Inspect what you expect!
All inspections have one purpose: to provide feedback to commanders so they can make decisions that will improve the Army. The focus must remain on measuring compliance against established standards to ensure that the Army—as a whole—can function effectively in its combat role. Inspections must provide practical and accurate feedback that allows the commander to make informed decisions in a timely manner.
For an inspection to be purposeful an inspection must be— (1) Related to mission accomplishment, (2) Tailored to meet the commander’s needs while remaining relevant and responsive. Inspections must provide practical and accurate feedback that allows the commander to make informed decisions in a timely manner, (3) Performance oriented and start with an evaluation against a recognized standard to identify compliance with that standard, and (4) Capable of identifying and analyzing process improvement opportunities that will increase performance, support transformation, and reduce risks.

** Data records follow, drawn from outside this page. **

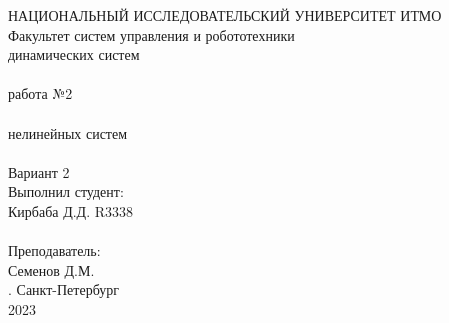 \documentclass[12pt]{article}
\begin{document}
\begin{titlepage}
\begin{center}
    {\small НАЦИОНАЛЬНЫЙ ИССЛЕДОВАТЕЛЬСКИЙ УНИВЕРСИТЕТ ИТМО} \\
    {\small Факультет систем управления и робототехники} \\
    \vspace*{10\baselineskip}
    { динамических систем} \\
    \ \\
    { работа №2} \\
    \ \\
    { нелинейных систем} \\
    \ \\
    Вариант 2 \\
    \vspace*{10\baselineskip}
    \hfill {\small Выполнил студент:} \\
    \hfill {\small Кирбаба Д.Д. R3338} \\
    \ \\
    \hfill {\small Преподаватель:} \\
    \hfill {\small Семенов Д.М.} \\
    \mbox{}
    \vfill {. Санкт-Петербург\\2023}
\end{center}
\end{titlepage}
\end{document}
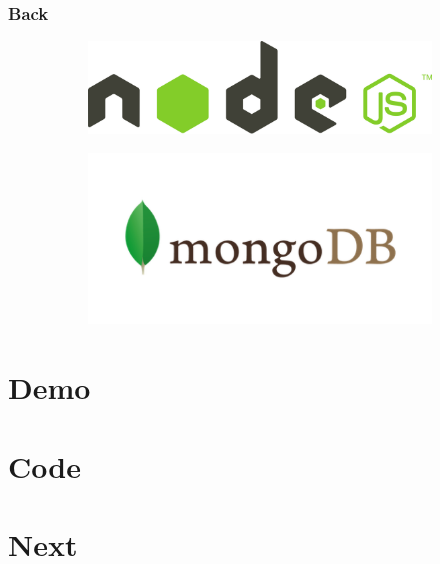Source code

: \documentclass[10pt, compress]{beamer}
\begin{document}
\begin{frame}[fragile]

  \frametitle{Back}

  \begin{figure}
    \centering
    \begin{subfigure}{.75\textwidth}
      \centering
      \includegraphics[width=\linewidth]{images/nodejs}
    \end{subfigure}
    
    \begin{subfigure}{.75\textwidth}
      \centering
      \includegraphics[width=\linewidth]{images/mongodb}
    \end{subfigure}
  \end{figure}

\end{frame}

\section{Demo}

\section{Code}

\section{Next}
\end{document}

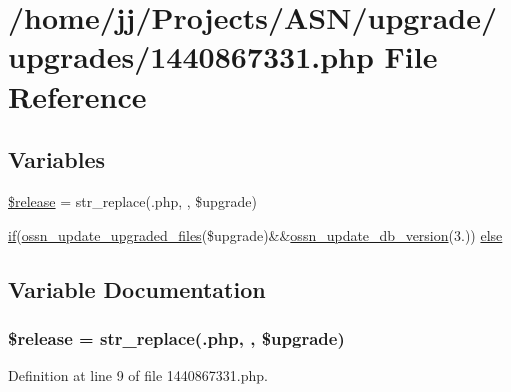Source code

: \hypertarget{1440867331_8php}{}\section{/home/jj/\+Projects/\+A\+S\+N/upgrade/upgrades/1440867331.php File Reference}
\label{1440867331_8php}
\subsection*{Variables}
\begin{DoxyCompactItemize}
\item 
\hyperlink{1440867331_8php_a63c5d6a8a9f1768ea926cee666dc991b}{\$release} = str\+\_\+replace(\textquotesingle{}.php\textquotesingle{}, \textquotesingle{}\textquotesingle{}, \$upgrade)
\item 
\hyperlink{jquery_8tokeninput_8js_ad8dd46a3cbc004569e34401e9e71771a}{if}(\hyperlink{ossn_8lib_8upgrade_8php_af5e235e44fa65a589d768b2693399250}{ossn\+\_\+update\+\_\+upgraded\+\_\+files}(\$upgrade)\&\&\hyperlink{ossn_8lib_8upgrade_8php_aa7120e10a9c14b722b0e25c99bc86d92}{ossn\+\_\+update\+\_\+db\+\_\+version}(\textquotesingle{}3.\textquotesingle{})) \hyperlink{1440867331_8php_abe4528ca4e58f789af9016aac9405821}{else}
\end{DoxyCompactItemize}


\subsection{Variable Documentation}
\subsubsection[{\texorpdfstring{\$release}{$release}}]{\setlength{\rightskip}{0pt plus 5cm}\$release = str\+\_\+replace(\textquotesingle{}.php\textquotesingle{}, \textquotesingle{}\textquotesingle{}, \$upgrade)}\hypertarget{1440867331_8php_a63c5d6a8a9f1768ea926cee666dc991b}{}\label{1440867331_8php_a63c5d6a8a9f1768ea926cee666dc991b}


Definition at line 9 of file 1440867331.\+php.

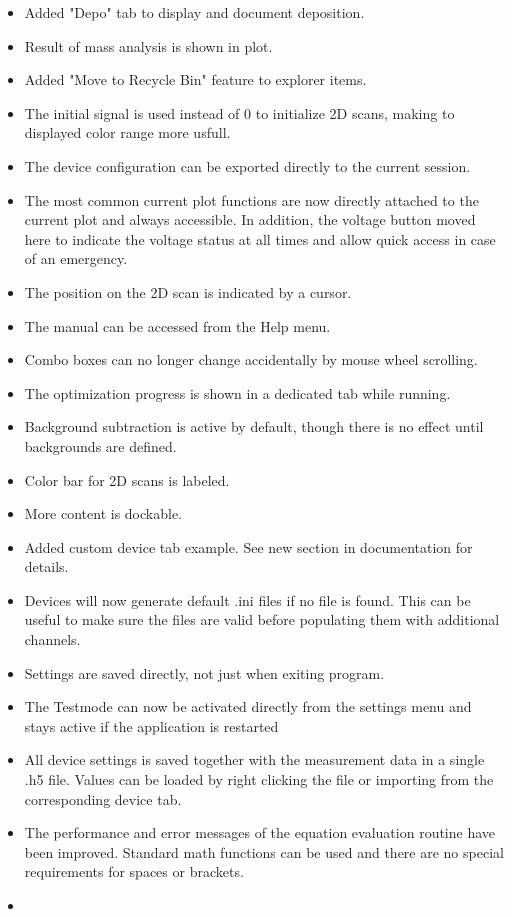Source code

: \documentclass[a4paper,11pt,DIV=13]{scrartcl}
\begin{document}
\begin{itemize}
\item Added "Depo" tab to display and document deposition.
\item Result of mass analysis is shown in plot.
\item Added "Move to Recycle Bin" feature to explorer items.
\item The initial signal is used instead of 0 to initialize 2D scans, making to displayed color range more usfull.
\item The device configuration can be exported directly to the current session.
\item The most common current plot functions are now directly attached to the current plot and always accessible. In addition, the voltage button moved here to indicate the voltage status at all times and allow quick access in case of an emergency.
\item The position on the 2D scan is indicated by a cursor.
\item The manual can be accessed from the Help menu.
\item Combo boxes can no longer change accidentally by mouse wheel scrolling.
\item The optimization progress is shown in a dedicated tab while running.
\item Background subtraction is active by default, though there is no effect until backgrounds are defined.
\item Color bar for 2D scans is labeled.
\item More content is dockable.
\item Added custom device tab example. See new section in documentation for details.
\item Devices will now generate default .ini files if no file is found. This can be useful to make sure the files are valid before populating them with additional channels.
\item Settings are saved directly, not just when exiting program.
\item The Testmode can now be activated directly from the settings menu and stays active if the application is restarted
\item All device settings is saved together with the measurement data in a single .h5 file. Values can be loaded by right clicking the file or importing from the corresponding device tab.
\item The performance and error messages of the equation evaluation routine have been improved. Standard math functions can be used and there are no special requirements for spaces or brackets.
\item 
\end{itemize}
\end{document}
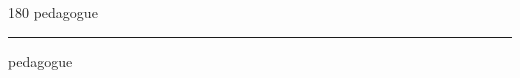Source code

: 
\begin{frame}
\begin{center}
\begin{turn}{180}
{\fontsize{2.5cm}{1em}\selectfont pedagogue}
\end{turn}
\vspace{1em}\par  
\hrule
\vspace{1em}\par  
{\fontsize{2.5cm}{1em}\selectfont pedagogue}
\end{center}
\end{frame}
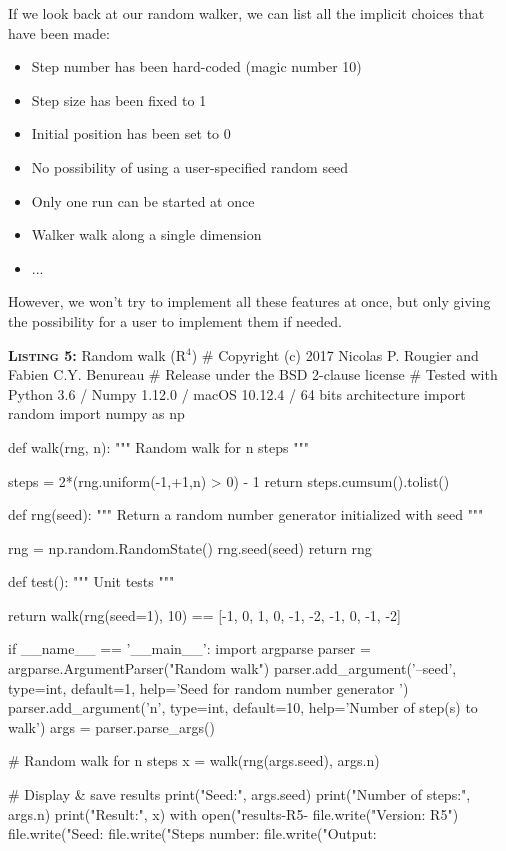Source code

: \documentclass[a4paper,11pt]{article}
\begin{document}
If we look back at our random walker, we can list all the implicit choices that have been made:
\begin{itemize}
\item Step number has been hard-coded (magic number 10)
\item Step size has been fixed to 1
\item Initial position has been set to 0
\item No possibility of using a user-specified random seed
\item Only one run can be started at once
\item Walker walk along a single dimension
\item ...
\end{itemize}
However, we won't try to implement all these features at once, but only giving the possibility for a user to implement them if needed.


\begin{code}{\textbf{\textsc{Listing 5:}} Random walk (R$^4$)}
# Copyright (c) 2017 Nicolas P. Rougier and Fabien C.Y. Benureau
# Release under the BSD 2-clause license
# Tested with Python 3.6 / Numpy 1.12.0 / macOS 10.12.4 / 64 bits architecture
import random
import numpy as np

def walk(rng, n):
    """ Random walk for n steps """

    steps = 2*(rng.uniform(-1,+1,n) > 0) - 1
    return steps.cumsum().tolist()

def rng(seed):
    """ Return a random number generator initialized with seed """ 
    
    rng = np.random.RandomState()
    rng.seed(seed)
    return rng

def test():
    """ Unit tests """

    return walk(rng(seed=1), 10) == [-1, 0, 1, 0, -1, -2, -1, 0, -1, -2]

if __name__ == '__main__':
    import argparse
    parser = argparse.ArgumentParser("Random walk")
    parser.add_argument('--seed', type=int, default=1,
                        help='Seed for random number generator ')
    parser.add_argument('n', type=int, default=10,
                        help='Number of step(s) to walk')
    args = parser.parse_args()

    # Random walk for n steps
    x = walk(rng(args.seed), args.n)

    # Display & save results
    print("Seed:", args.seed)
    print("Number of steps:", args.n)
    print("Result:",  x)
    with open("results-R5-%
        file.write("Version: R5")
        file.write("Seed: %
        file.write("Steps number: %
        file.write("Output: %
\end{code}
\end{document}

The proper coordination of inspections precludes inspection redundancies, complements other inspection activities, and minimizes the inspection burden on subordinate organizations.
Inspections are critical because they provide the commander/TAG with accurate and timely feedback and a written record of the results. Inspection results include— (1) The identification of root causes, (2) The identification of strengths and weaknesses, (3) The implementation of corrective actions, and (4) The sharing of inspection results.
Teaching and training is an essential element of all inspections (aka instructive). No inspection is complete if the units or agencies inspected have not learned about goals and standards and how to achieve them.
Inspections expend valuable resources and are not complete unless the inspecting unit or agency develops and executes a follow-up inspection or plan to ensure the implementation of corrective actions.